From the records, return each line that has the word "means" in it.

** Opening RECORDS FOR THIS EXERCISE block **

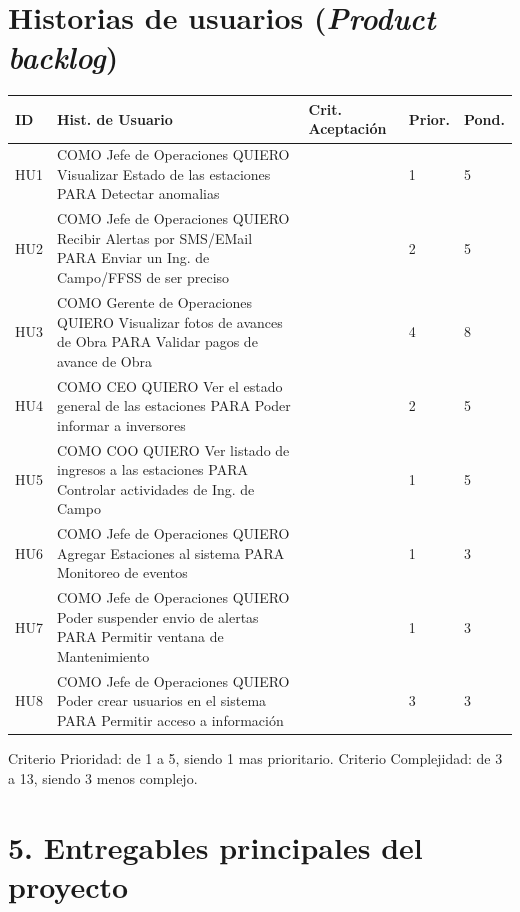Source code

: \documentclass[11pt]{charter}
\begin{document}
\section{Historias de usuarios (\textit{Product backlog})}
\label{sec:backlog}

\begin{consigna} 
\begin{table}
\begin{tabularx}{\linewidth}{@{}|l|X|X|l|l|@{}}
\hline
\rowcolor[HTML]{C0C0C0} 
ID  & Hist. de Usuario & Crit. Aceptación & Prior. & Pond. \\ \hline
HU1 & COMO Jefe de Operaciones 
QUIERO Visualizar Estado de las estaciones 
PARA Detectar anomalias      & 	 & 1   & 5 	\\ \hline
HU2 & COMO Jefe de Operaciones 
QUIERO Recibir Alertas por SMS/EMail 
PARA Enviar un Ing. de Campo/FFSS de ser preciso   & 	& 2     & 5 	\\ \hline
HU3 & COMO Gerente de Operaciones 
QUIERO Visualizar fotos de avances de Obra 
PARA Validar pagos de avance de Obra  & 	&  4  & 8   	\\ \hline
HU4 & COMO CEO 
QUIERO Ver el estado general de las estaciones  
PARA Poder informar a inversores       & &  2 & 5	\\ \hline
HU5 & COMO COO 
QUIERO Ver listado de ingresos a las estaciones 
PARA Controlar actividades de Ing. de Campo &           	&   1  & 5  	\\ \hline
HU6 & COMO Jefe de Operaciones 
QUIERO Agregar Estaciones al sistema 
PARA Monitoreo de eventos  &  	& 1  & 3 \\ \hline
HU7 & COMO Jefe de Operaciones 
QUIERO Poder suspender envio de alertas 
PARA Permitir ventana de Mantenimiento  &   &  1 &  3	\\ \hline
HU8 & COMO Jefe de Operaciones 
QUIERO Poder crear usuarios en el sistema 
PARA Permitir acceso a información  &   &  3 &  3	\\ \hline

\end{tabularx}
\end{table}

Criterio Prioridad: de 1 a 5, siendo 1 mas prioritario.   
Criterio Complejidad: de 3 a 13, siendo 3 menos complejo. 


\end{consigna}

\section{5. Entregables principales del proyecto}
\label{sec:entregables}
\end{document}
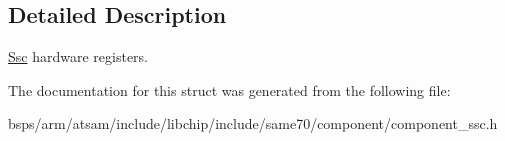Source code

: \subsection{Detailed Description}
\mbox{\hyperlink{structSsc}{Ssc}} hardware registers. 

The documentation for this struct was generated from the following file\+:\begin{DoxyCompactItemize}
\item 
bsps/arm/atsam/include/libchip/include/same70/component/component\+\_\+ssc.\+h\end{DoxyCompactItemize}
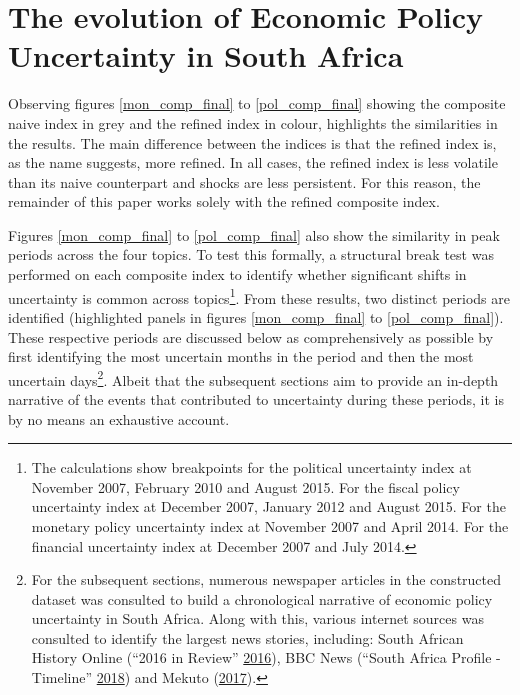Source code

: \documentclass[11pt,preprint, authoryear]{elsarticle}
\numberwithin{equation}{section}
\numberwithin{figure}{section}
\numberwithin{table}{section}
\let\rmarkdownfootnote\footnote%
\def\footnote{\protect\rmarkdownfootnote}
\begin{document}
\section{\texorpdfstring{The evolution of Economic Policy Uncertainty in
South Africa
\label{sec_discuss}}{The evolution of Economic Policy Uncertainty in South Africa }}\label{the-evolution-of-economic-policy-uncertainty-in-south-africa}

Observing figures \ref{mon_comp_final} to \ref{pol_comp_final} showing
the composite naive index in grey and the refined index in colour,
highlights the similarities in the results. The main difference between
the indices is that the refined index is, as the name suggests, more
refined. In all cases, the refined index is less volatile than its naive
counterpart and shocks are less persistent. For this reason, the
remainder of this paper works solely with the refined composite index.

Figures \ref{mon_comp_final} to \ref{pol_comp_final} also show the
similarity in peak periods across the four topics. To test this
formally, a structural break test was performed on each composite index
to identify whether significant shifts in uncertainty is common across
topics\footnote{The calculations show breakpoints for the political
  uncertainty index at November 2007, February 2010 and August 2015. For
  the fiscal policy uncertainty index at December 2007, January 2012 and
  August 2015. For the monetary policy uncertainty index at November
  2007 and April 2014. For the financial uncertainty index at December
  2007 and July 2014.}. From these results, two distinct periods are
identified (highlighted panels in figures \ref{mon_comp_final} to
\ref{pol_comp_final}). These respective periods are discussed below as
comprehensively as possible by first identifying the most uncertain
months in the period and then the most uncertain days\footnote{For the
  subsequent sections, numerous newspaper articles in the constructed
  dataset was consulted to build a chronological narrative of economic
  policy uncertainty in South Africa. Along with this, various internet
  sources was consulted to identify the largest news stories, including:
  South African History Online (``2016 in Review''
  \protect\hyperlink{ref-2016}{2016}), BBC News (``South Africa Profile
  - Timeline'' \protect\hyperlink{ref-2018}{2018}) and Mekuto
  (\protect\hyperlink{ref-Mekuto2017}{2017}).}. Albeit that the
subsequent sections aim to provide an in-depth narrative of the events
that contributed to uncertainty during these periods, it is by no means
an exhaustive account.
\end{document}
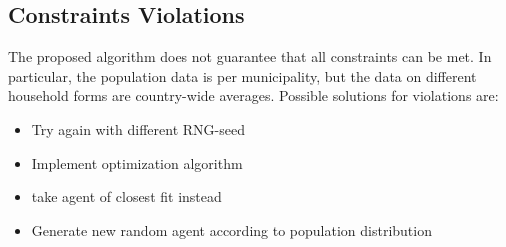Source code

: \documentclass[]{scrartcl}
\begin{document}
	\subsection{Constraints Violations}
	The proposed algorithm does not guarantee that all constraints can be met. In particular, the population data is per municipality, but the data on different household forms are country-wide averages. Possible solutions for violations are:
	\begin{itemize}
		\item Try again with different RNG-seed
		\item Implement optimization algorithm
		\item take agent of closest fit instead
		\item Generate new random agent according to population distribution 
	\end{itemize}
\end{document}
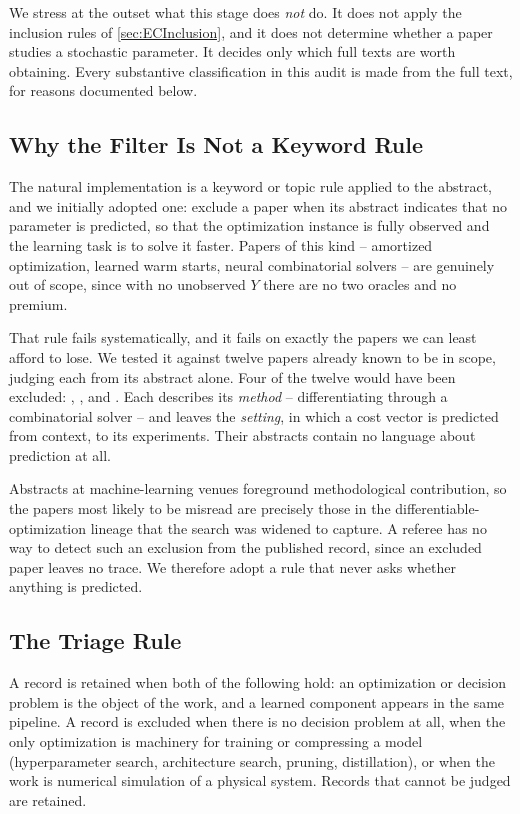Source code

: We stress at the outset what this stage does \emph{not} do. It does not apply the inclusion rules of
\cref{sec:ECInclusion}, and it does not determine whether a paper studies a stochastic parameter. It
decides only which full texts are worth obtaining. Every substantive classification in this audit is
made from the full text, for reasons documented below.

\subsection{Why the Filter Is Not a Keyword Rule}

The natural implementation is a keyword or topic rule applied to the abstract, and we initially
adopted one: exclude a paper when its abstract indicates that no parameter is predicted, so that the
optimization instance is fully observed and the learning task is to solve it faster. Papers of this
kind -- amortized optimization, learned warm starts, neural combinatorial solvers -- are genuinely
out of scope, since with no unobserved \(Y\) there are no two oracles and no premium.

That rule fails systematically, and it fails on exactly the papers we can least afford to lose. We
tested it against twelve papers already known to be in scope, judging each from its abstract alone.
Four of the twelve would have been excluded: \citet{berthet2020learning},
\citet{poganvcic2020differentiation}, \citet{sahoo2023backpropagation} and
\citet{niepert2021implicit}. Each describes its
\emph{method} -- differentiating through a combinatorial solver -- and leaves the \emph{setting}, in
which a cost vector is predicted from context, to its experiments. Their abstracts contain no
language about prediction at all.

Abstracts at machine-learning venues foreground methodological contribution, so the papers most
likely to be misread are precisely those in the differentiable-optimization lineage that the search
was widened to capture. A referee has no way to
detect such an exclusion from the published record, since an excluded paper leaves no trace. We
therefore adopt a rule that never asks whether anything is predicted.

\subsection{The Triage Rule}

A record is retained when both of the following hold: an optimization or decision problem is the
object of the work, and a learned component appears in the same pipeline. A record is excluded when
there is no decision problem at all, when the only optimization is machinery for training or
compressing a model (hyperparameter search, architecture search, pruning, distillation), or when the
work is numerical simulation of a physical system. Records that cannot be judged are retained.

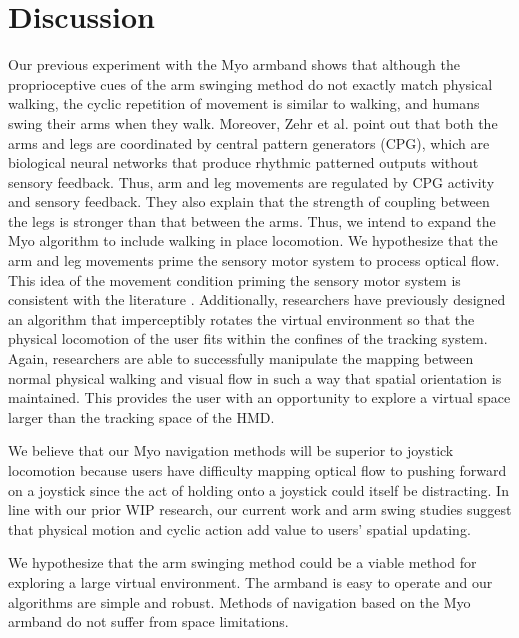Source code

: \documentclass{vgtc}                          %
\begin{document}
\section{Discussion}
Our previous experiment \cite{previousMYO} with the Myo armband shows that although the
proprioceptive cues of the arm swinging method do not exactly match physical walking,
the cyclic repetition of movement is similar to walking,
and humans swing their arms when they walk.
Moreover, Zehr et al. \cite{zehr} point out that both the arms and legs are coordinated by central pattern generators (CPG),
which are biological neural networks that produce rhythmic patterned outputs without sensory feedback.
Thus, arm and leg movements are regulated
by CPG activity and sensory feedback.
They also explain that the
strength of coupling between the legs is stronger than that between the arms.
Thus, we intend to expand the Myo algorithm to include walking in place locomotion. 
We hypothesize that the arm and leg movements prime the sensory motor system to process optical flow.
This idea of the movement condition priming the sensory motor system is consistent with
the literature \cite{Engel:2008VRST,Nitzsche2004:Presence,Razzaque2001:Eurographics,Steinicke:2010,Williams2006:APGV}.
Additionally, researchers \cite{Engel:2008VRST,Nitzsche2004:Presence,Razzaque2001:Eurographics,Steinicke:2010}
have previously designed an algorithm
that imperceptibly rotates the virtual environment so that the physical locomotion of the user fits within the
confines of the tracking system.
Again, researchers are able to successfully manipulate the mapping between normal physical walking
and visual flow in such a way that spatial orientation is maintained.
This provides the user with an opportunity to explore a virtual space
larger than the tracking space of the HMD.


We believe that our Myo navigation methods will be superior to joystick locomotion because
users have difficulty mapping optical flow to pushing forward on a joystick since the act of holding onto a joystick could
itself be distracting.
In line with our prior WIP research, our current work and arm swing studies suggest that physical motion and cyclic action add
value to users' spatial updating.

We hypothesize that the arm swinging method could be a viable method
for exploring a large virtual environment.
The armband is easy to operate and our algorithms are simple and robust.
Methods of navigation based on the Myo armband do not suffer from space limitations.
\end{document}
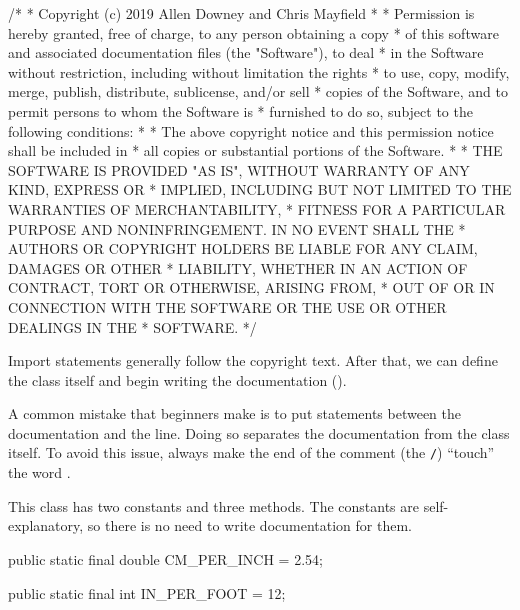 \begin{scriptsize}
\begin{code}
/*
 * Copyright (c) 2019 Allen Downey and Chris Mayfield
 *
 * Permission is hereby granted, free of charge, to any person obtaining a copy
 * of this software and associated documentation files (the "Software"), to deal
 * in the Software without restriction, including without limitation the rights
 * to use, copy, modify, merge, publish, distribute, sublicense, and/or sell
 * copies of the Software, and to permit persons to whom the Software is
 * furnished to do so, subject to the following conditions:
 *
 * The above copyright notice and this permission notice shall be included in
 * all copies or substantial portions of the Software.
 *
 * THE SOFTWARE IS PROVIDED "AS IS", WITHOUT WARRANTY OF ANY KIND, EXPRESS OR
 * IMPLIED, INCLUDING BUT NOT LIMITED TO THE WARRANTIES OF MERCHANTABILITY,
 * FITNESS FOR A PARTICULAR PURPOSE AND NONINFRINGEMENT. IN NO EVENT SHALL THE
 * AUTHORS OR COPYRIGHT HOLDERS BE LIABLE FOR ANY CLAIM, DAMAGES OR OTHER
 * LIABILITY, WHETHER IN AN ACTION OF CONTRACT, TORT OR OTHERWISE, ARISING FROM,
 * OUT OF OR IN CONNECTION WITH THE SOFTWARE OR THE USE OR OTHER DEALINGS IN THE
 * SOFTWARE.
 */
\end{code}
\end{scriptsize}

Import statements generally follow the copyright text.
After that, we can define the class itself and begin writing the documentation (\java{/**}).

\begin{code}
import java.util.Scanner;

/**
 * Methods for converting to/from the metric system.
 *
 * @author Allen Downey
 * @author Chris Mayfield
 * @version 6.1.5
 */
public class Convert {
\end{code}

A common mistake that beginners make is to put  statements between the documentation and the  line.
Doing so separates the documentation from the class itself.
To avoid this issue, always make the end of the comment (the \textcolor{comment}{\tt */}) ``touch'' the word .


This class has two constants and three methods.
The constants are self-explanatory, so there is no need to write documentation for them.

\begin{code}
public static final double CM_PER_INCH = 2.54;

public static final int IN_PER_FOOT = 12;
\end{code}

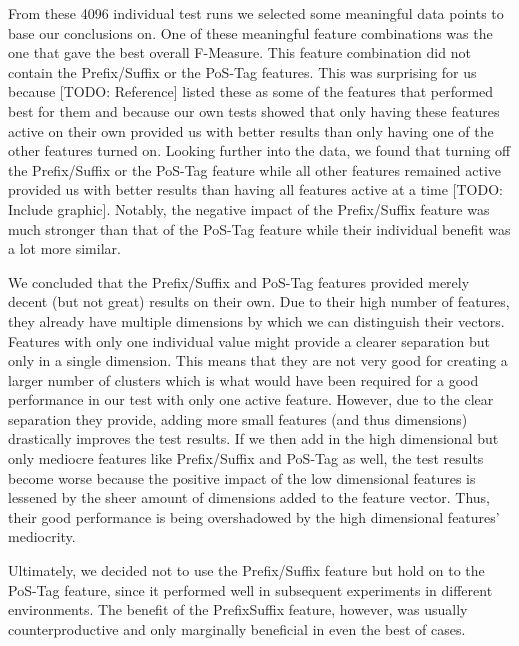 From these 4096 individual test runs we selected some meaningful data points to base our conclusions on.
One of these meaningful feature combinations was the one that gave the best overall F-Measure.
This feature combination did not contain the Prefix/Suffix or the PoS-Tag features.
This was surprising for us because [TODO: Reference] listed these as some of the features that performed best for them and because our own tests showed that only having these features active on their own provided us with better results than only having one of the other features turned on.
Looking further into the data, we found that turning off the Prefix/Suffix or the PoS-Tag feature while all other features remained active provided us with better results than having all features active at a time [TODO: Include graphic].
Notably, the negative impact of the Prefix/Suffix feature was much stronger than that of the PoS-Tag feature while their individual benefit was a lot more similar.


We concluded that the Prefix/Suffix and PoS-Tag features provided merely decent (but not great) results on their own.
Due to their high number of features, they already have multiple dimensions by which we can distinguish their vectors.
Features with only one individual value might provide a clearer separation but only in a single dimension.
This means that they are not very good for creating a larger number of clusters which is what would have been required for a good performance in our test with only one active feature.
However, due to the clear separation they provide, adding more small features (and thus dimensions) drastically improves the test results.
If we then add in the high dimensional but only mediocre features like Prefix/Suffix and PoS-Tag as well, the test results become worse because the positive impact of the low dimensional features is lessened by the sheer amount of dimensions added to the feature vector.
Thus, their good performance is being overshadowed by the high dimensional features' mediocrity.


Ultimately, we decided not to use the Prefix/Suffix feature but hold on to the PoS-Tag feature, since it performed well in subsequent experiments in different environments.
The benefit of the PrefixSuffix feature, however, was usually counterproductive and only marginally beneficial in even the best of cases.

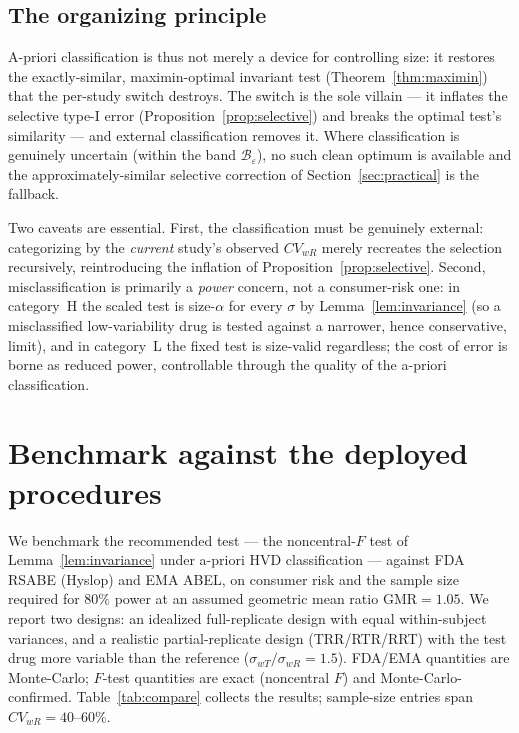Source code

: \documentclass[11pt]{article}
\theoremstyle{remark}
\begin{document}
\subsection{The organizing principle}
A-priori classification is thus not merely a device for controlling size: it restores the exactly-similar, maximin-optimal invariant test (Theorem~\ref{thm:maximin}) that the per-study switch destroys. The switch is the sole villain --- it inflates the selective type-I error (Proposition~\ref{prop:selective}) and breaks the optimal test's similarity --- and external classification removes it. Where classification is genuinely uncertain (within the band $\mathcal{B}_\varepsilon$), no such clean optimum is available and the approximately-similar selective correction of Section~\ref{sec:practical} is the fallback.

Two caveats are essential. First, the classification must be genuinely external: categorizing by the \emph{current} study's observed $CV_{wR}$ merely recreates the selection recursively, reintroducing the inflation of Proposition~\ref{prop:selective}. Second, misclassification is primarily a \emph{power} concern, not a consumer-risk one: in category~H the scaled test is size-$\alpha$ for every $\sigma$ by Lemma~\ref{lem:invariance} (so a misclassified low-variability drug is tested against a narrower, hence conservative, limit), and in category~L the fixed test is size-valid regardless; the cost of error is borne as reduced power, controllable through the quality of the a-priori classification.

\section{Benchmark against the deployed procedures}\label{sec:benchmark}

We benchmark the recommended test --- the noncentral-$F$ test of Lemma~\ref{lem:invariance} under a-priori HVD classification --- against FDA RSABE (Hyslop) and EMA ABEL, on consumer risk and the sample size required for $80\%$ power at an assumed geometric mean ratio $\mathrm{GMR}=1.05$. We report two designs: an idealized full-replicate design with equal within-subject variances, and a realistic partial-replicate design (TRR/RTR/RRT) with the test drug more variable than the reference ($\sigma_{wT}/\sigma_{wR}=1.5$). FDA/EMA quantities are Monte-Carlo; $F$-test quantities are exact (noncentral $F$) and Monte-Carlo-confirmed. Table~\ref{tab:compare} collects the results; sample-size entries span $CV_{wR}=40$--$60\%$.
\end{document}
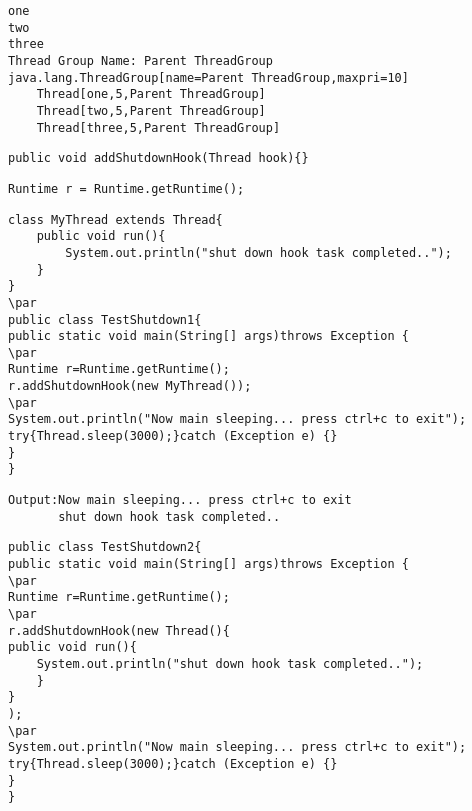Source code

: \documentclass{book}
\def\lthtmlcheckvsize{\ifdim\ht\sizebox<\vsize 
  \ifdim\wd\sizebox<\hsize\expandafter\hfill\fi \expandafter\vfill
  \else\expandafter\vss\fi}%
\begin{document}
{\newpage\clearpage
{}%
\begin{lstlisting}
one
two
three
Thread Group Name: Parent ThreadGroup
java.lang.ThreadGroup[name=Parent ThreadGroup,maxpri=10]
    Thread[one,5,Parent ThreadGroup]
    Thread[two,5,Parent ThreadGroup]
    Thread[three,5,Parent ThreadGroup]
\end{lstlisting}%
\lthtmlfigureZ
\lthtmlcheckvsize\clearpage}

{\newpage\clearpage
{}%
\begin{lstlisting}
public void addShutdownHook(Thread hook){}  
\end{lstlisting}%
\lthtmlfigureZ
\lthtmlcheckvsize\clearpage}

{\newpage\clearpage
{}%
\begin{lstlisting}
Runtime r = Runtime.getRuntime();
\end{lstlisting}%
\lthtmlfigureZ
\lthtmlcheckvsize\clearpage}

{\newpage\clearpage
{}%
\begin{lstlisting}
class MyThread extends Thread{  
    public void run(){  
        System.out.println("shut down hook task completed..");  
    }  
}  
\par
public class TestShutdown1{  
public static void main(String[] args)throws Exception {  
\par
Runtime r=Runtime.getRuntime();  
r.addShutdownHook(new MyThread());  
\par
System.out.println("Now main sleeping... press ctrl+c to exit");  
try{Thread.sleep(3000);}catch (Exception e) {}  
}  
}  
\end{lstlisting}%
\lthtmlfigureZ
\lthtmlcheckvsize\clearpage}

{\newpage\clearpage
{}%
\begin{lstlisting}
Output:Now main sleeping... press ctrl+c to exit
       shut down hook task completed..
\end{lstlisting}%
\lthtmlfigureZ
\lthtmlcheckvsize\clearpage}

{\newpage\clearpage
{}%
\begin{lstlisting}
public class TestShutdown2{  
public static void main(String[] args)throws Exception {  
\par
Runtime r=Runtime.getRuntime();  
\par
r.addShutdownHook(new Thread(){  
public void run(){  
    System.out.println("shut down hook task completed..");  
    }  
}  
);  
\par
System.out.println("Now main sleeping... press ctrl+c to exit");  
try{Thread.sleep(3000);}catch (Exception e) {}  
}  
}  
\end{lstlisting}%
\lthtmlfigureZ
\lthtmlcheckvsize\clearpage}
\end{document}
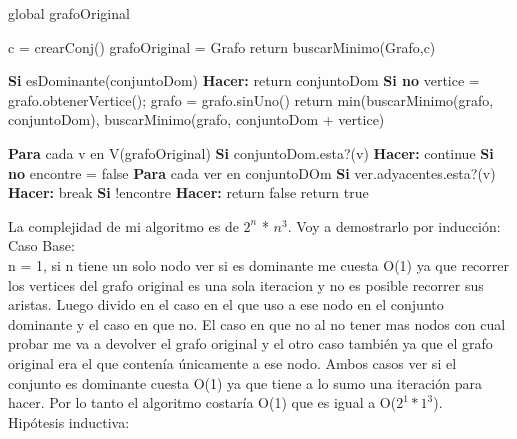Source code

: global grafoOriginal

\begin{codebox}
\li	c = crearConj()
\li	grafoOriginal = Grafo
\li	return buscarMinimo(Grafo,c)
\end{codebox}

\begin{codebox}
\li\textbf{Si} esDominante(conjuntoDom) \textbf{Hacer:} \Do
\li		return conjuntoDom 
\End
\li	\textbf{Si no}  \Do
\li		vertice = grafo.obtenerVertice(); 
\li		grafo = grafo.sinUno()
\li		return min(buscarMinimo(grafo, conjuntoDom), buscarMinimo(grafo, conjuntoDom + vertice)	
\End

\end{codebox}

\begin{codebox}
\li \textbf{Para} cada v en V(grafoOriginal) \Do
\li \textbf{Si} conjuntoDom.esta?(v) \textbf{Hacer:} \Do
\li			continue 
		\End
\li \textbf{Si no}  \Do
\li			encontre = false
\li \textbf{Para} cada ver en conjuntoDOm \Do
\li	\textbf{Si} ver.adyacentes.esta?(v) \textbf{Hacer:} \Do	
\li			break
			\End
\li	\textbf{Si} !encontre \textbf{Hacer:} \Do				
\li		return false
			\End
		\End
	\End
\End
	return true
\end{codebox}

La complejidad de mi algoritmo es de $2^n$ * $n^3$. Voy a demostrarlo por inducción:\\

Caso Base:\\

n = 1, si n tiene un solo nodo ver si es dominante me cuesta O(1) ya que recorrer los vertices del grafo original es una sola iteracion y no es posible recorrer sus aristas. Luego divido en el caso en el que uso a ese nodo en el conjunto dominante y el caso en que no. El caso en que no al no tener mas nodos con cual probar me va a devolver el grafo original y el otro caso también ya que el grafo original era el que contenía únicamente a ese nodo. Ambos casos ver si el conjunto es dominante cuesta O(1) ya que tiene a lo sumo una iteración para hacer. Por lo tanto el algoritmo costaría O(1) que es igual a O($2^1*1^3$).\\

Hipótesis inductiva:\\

** Closing RECORDS FOR THIS EXERCISE block **

:: RESULT FOR THIS TASK ::
that contributed to uncertainty during these periods, it is by no means
This means that they are not very good for creating a larger number of clusters which is what would have been required for a good performance in our test with only one active feature.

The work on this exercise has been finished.